Family tourism. The bedrock of Mallorca's tourism over decades. A market for which the sale was simple. Cheap, very cheap destination. Hotels of sufficient standard, assuming they had in fact been built. Sun, water and adventure for the kids. Bars with ten peseta shots for mum and dad and some dabbling with "foreign" food. So sophisticated.
In the days when holidays came in standard packages, there was no tourism market more standardised than the family market. One size fitted all. Families were families: 2.4 and all that, lifted from some standardised middle to lower middle class estate in middle England or the middles of other European countries - a few countries at any rate.
Somewhere along the line, between the 1960s and the present day, the standard family split into various branch lines. But even allowing for the changing nature of family units, the products had remained largely unaltered. Until, that is, hotels and tour operators realised that branding, theming, internet were as applicable to families as to other tourism markets. Mallorca has a pirates village and will have more. Mallorca has Katmandu. Mallorca has Vivas with their ships and an increasing abundance of watery themes involving models of animals and more ships. Mallorca still has Flintstones, positively Stone Age now in terms of theming but a remarkably enduring theme nevertheless. A bedrock of Mallorca's tourism: Bedrock in Palmanova.

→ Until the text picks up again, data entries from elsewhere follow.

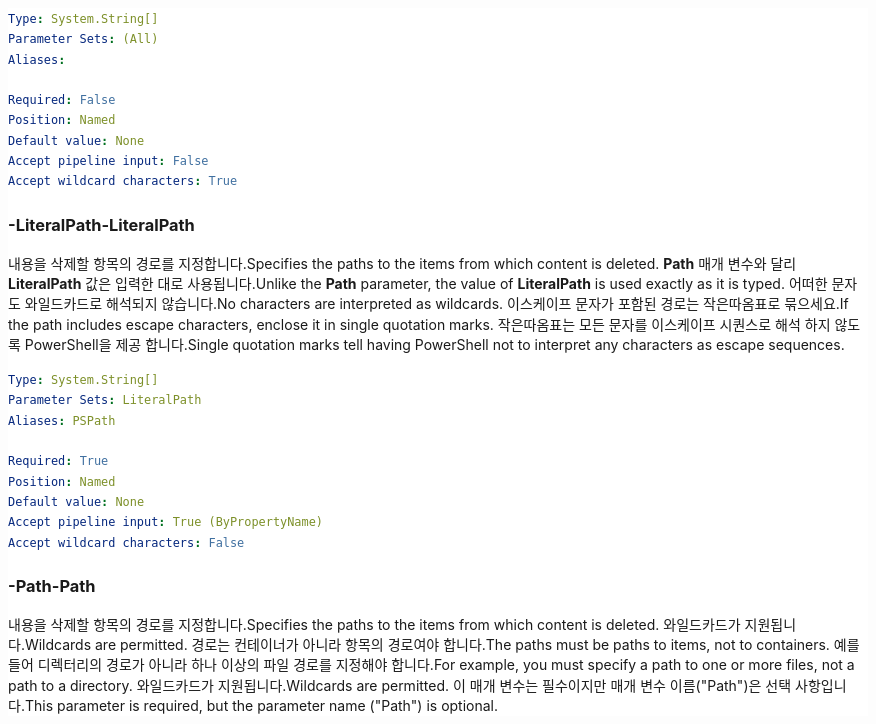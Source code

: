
 ```yaml
Type: System.String[]
Parameter Sets: (All)
Aliases:

Required: False
Position: Named
Default value: None
Accept pipeline input: False
Accept wildcard characters: True
```

### <span data-ttu-id="52dd3-153">-LiteralPath</span><span class="sxs-lookup"><span data-stu-id="52dd3-153">-LiteralPath</span></span>

<span data-ttu-id="52dd3-154">내용을 삭제할 항목의 경로를 지정합니다.</span><span class="sxs-lookup"><span data-stu-id="52dd3-154">Specifies the paths to the items from which content is deleted.</span></span>
<span data-ttu-id="52dd3-155">**Path** 매개 변수와 달리 **LiteralPath** 값은 입력한 대로 사용됩니다.</span><span class="sxs-lookup"><span data-stu-id="52dd3-155">Unlike the **Path** parameter, the value of **LiteralPath** is used exactly as it is typed.</span></span>
<span data-ttu-id="52dd3-156">어떠한 문자도 와일드카드로 해석되지 않습니다.</span><span class="sxs-lookup"><span data-stu-id="52dd3-156">No characters are interpreted as wildcards.</span></span>
<span data-ttu-id="52dd3-157">이스케이프 문자가 포함된 경로는 작은따옴표로 묶으세요.</span><span class="sxs-lookup"><span data-stu-id="52dd3-157">If the path includes escape characters, enclose it in single quotation marks.</span></span>
<span data-ttu-id="52dd3-158">작은따옴표는 모든 문자를 이스케이프 시퀀스로 해석 하지 않도록 PowerShell을 제공 합니다.</span><span class="sxs-lookup"><span data-stu-id="52dd3-158">Single quotation marks tell having PowerShell not to interpret any characters as escape sequences.</span></span>

```yaml
Type: System.String[]
Parameter Sets: LiteralPath
Aliases: PSPath

Required: True
Position: Named
Default value: None
Accept pipeline input: True (ByPropertyName)
Accept wildcard characters: False
```

### <span data-ttu-id="52dd3-159">-Path</span><span class="sxs-lookup"><span data-stu-id="52dd3-159">-Path</span></span>

<span data-ttu-id="52dd3-160">내용을 삭제할 항목의 경로를 지정합니다.</span><span class="sxs-lookup"><span data-stu-id="52dd3-160">Specifies the paths to the items from which content is deleted.</span></span>
<span data-ttu-id="52dd3-161">와일드카드가 지원됩니다.</span><span class="sxs-lookup"><span data-stu-id="52dd3-161">Wildcards are permitted.</span></span>
<span data-ttu-id="52dd3-162">경로는 컨테이너가 아니라 항목의 경로여야 합니다.</span><span class="sxs-lookup"><span data-stu-id="52dd3-162">The paths must be paths to items, not to containers.</span></span>
<span data-ttu-id="52dd3-163">예를 들어 디렉터리의 경로가 아니라 하나 이상의 파일 경로를 지정해야 합니다.</span><span class="sxs-lookup"><span data-stu-id="52dd3-163">For example, you must specify a path to one or more files, not a path to a directory.</span></span>
<span data-ttu-id="52dd3-164">와일드카드가 지원됩니다.</span><span class="sxs-lookup"><span data-stu-id="52dd3-164">Wildcards are permitted.</span></span>
<span data-ttu-id="52dd3-165">이 매개 변수는 필수이지만 매개 변수 이름("Path")은 선택 사항입니다.</span><span class="sxs-lookup"><span data-stu-id="52dd3-165">This parameter is required, but the parameter name ("Path") is optional.</span></span>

For all its centrality to the tourism industry, the family tourism market had tended to be overlooked. It had remained a comparatively simple market to sell to. It hadn't required massive amounts of innovation. It was solid, dependable and, in purely marketing terms, unexciting. Various things happened: recession, heightened sophistication, greater demands, ease of cost comparisons, children guiding the purchasing decision. The family was back in marketing vogue after years when the tourism industry had focused its efforts and demographic segmentation on ever more defined niches, pandered to and pampered by the all-powerful nature of The Brand.
For Mallorca, a redefinition of family tourism created themes and gave the all-inclusive hotel a quantum leap. Long since cheap as chips and faced with competitor destinations that had managed to combine higher standards of hotel offer with cheapness, the all-inclusive provided Mallorca with a new front line in the family tourism battle.

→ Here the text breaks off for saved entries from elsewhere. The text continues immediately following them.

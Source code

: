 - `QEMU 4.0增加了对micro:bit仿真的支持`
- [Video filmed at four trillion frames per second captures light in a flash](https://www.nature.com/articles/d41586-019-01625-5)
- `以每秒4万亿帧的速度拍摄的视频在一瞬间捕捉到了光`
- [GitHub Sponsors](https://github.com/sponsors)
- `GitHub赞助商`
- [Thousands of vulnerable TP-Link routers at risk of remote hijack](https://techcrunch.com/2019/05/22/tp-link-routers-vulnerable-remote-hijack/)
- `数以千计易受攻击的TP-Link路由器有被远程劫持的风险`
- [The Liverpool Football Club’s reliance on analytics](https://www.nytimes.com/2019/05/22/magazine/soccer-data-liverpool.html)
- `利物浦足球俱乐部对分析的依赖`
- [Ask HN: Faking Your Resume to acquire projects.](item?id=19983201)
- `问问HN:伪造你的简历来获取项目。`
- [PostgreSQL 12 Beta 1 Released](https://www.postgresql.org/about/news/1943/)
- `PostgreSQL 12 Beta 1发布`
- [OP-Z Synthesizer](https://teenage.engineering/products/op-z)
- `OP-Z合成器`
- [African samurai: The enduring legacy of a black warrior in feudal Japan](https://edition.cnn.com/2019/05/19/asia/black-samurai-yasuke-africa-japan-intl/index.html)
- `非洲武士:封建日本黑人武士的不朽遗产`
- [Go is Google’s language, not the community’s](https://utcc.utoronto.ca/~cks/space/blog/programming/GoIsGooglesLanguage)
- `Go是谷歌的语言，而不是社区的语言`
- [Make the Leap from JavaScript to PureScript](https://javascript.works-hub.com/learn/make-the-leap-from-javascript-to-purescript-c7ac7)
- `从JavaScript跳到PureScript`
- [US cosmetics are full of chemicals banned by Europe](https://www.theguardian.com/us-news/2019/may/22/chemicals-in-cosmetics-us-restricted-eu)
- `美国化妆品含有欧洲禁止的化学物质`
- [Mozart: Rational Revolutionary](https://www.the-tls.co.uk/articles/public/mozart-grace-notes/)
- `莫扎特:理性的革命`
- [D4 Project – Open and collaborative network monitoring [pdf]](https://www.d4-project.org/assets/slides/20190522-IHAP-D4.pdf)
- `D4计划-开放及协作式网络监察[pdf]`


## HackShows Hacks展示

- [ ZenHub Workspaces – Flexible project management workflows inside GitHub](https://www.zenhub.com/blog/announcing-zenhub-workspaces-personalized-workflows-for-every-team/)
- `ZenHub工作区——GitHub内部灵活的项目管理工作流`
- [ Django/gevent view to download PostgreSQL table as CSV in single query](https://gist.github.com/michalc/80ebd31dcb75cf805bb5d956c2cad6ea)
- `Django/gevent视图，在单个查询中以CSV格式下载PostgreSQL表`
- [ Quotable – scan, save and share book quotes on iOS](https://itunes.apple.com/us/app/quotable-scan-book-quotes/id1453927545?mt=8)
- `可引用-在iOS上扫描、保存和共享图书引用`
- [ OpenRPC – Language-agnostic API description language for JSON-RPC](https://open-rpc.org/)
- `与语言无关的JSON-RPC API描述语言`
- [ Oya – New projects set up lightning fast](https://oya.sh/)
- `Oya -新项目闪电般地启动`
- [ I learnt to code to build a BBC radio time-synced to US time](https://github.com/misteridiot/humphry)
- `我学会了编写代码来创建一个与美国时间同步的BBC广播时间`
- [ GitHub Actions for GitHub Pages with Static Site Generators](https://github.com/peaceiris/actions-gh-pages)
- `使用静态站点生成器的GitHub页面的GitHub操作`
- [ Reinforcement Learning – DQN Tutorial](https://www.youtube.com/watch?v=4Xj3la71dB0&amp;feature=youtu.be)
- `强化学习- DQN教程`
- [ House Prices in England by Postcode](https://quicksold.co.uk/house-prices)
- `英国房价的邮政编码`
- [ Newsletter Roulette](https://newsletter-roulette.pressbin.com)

All this did, however, was to reinforce what had long been known. Once Mallorca ceased to be the cheap destination of the earlier years of mass tourism, it was appreciated that family tourism wasn't terribly profitable. In general terms, it still isn't. But given its size, it is not a market that can be ignored: hence, the greater attention now paid to theming and branding. There again, how big is big?
In November last year, there was a further recognition of the revival of industry interest in the family market when the first international congress for family tourism was held at Port Aventura, the Tarragona holiday world with its multiple themes of a variety and scale unimaginable in Mallorca. Representing the Balearics was the tourism minister, Biel Barceló. He made the observation that the family market accounts for 25% of the whole Balearic tourism market. It sounds on the low side, but one trusts that the minister has his statistics correct.
Barceló also noted that the family market poses something of a handicap. It does nothing to address seasonality, and for an obvious reason: schooling. He then added that it is, however, a market that is very loyal. Families have been coming to the Balearics, he said, for more than fifteen years.
Official announcements from local authorities, be they government or municipal, constantly refer to family tourism as a virtuous market. Calvia is always harping on about it, for example. And yet here is a market which accounts for at least a quarter of all tourism that doesn't fit with another constant mantra - the desire to address seasonality, for which we have all the various niches that are promoted (cycling, food, birdwatching and so on). Strategically, therefore, it isn't given the level of emphasis that other markets are, while that loyalty is going to be sorely tested by the tourist tax. Precisely because the family market is less profitable than others, owing to it having a generally lower spending power, precisely because nowadays any destination is only as important as its security and convenience but is otherwise chosen on price, the tax threatens that very loyalty.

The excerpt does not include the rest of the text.